Advent is a Latin word which simply means “coming.” The Season of Advent marks the period of preparation concerning the coming of Jesus Christ. It was truly God who actually became a real man through the Virgin Mary. This is a very special time of the year for Christians around the world. There are many different traditions and ways in which we all practice these things, but when it all boils down to it – we are all utterly astounded at the fact that God became a man so that he could rescue us from death and give us eternal life and communion with the Trinity.
My wife and I attend a Protestant Church which celebrates Advent from November 27 – December 24, it follows the same calendar as the Catholic Church: November 27 – First Sunday of Advent is Hope; December 4 – Second Sunday of Advent is Love; December 11 – Third Sunday of Advent is Joy; December 18 – Fourth Sunday of Advent is Peace.

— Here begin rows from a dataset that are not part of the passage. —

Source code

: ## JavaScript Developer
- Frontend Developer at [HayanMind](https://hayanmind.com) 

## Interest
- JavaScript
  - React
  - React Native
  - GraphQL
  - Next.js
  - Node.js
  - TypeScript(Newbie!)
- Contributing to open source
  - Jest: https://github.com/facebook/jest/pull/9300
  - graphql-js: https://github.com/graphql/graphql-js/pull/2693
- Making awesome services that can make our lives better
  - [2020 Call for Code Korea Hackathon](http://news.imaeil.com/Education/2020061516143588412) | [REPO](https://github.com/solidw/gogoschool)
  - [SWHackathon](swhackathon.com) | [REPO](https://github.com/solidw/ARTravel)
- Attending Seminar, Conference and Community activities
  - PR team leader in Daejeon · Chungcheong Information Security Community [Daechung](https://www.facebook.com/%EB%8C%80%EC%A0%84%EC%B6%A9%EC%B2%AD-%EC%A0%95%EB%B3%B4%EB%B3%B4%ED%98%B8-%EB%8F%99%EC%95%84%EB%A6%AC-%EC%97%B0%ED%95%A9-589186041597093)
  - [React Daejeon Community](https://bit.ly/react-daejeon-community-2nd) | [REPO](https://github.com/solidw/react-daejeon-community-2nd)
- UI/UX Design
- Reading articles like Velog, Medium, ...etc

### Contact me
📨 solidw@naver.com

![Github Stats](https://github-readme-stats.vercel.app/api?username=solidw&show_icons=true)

The Nativity Fast is a period of abstinence and penance practiced by the Eastern Orthodox Churches, it is very similar to Advent aside from the fact that it runs for 40 days instead of 4 weeks. The Fast is observed from November 15 – December 24. However, some of the Orthodox Churches (namely, Eastern European countries) still follow the Gregorian Calender instead of the Julian Calendar, so they celebrate Advent from November 28 – January 6. Note: even though the days are different, they still worship the same God!
St. Leo the Great wrote: “Four periods [of the year] have been set aside as times of abstinence, so that over the course of the year we might recognize that we are constantly in need of purification, and that amid life’s distractions, we should always strive by means of fasting and acts of charity to extirpate sin, sin which is multiplied in our transitory flesh and in our impure desires.” And following I have supplied an entire sermon written by St Leo:
A Nativity Sermon by Pope St Leo the Great (5th century)

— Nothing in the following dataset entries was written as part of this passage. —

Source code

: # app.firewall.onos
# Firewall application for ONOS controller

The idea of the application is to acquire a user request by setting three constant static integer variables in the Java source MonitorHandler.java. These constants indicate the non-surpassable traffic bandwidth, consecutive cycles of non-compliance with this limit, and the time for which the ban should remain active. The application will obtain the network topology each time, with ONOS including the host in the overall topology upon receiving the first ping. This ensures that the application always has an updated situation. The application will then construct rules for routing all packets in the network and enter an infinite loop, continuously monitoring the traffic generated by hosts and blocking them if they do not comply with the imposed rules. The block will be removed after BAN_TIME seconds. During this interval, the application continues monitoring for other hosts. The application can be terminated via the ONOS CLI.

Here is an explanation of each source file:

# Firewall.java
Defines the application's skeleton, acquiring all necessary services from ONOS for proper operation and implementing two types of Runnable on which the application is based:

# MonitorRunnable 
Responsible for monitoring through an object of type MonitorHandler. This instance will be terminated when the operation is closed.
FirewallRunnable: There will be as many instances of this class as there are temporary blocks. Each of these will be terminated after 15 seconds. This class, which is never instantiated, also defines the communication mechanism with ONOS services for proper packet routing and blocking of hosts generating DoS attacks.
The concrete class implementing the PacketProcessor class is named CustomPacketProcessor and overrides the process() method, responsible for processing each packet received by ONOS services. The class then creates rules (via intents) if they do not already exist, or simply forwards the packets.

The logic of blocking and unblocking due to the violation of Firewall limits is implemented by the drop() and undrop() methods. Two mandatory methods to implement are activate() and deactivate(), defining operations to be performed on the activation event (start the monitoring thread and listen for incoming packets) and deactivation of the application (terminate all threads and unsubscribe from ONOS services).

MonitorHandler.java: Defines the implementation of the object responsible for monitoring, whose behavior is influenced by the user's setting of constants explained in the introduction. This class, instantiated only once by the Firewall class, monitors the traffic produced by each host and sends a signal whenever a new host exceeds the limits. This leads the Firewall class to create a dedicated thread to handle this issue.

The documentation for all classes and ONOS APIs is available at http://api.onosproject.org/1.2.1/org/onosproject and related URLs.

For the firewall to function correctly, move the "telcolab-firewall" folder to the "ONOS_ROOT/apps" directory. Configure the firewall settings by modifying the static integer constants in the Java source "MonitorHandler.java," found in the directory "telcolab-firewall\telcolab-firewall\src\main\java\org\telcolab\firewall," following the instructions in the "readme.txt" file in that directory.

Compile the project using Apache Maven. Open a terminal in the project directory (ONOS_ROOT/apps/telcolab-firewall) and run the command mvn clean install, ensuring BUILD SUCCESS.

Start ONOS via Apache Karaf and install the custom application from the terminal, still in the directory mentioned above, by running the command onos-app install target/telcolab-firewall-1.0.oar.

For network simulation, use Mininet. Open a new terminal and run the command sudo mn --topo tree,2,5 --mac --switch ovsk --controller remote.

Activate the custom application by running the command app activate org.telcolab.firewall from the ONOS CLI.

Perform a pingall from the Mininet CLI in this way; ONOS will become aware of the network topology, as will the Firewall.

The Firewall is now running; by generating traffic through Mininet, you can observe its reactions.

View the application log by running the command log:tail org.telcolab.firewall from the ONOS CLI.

Dearly beloved, today our Savior is born; let us rejoice. Sadness should have no place on the birthday of life. The fear of death has been swallowed up; life brings us joy with the promise of eternal happiness.

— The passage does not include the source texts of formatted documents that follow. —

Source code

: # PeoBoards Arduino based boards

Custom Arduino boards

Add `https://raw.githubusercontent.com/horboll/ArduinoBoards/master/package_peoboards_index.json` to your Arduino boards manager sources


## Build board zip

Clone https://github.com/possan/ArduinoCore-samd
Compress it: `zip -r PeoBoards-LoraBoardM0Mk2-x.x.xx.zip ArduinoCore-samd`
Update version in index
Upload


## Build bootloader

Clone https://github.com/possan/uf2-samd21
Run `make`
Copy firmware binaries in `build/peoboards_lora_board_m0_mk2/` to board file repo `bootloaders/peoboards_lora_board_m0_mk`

No one is shut out from this joy; all share the same reason for rejoicing. Our Lord, victor over sin and death, finding no man free from sin, came to free us all. Let the saint rejoice as he sees the palm of victory at hand. Let the sinner be glad as he receives the offer of forgiveness. Let the pagan take courage as he is summoned to life.
In the fullness of time, chosen in the unfathomable depths of God’s wisdom, the Son of God took for himself our common humanity in order to reconcile it with its Creator. He came to overthrow the devil, the origin of death, in that very nature by which he had overthrown mankind.
And so at the birth of our Lord the angels sing in joy: Glory to God in the highest, and they proclaim peace to men of good will as they see the heavenly Jerusalem being built from all the nations of the world. When the angels on high are so exultant at this marvelous work of God’s goodness, what joy should it not bring to the lowly hearts of men?
Beloved, let us give thanks to God the Father, through his Son, in the Holy Spirit, because in his great love for us he took pity on us, and when we were dead in our sins he brought us to life with Christ, so that in him we might be a new creation. Let us throw off our old nature and all its ways and, as we have come to birth in Christ, let us renounce the works of the flesh.
Christian, remember your dignity, and now that you share in God’s own nature, do not return by sin to your former base condition. Bear in mind who is your head and of whose body you are a member. Do not forget that you have been rescued from the power of darkness and brought into the light of God’s kingdom.
Through the sacrament of baptism you have become a temple of the Holy Spirit. Do not drive away so great a guest by evil conduct and become again a slave to the devil, for your liberty was bought by the blood of Christ.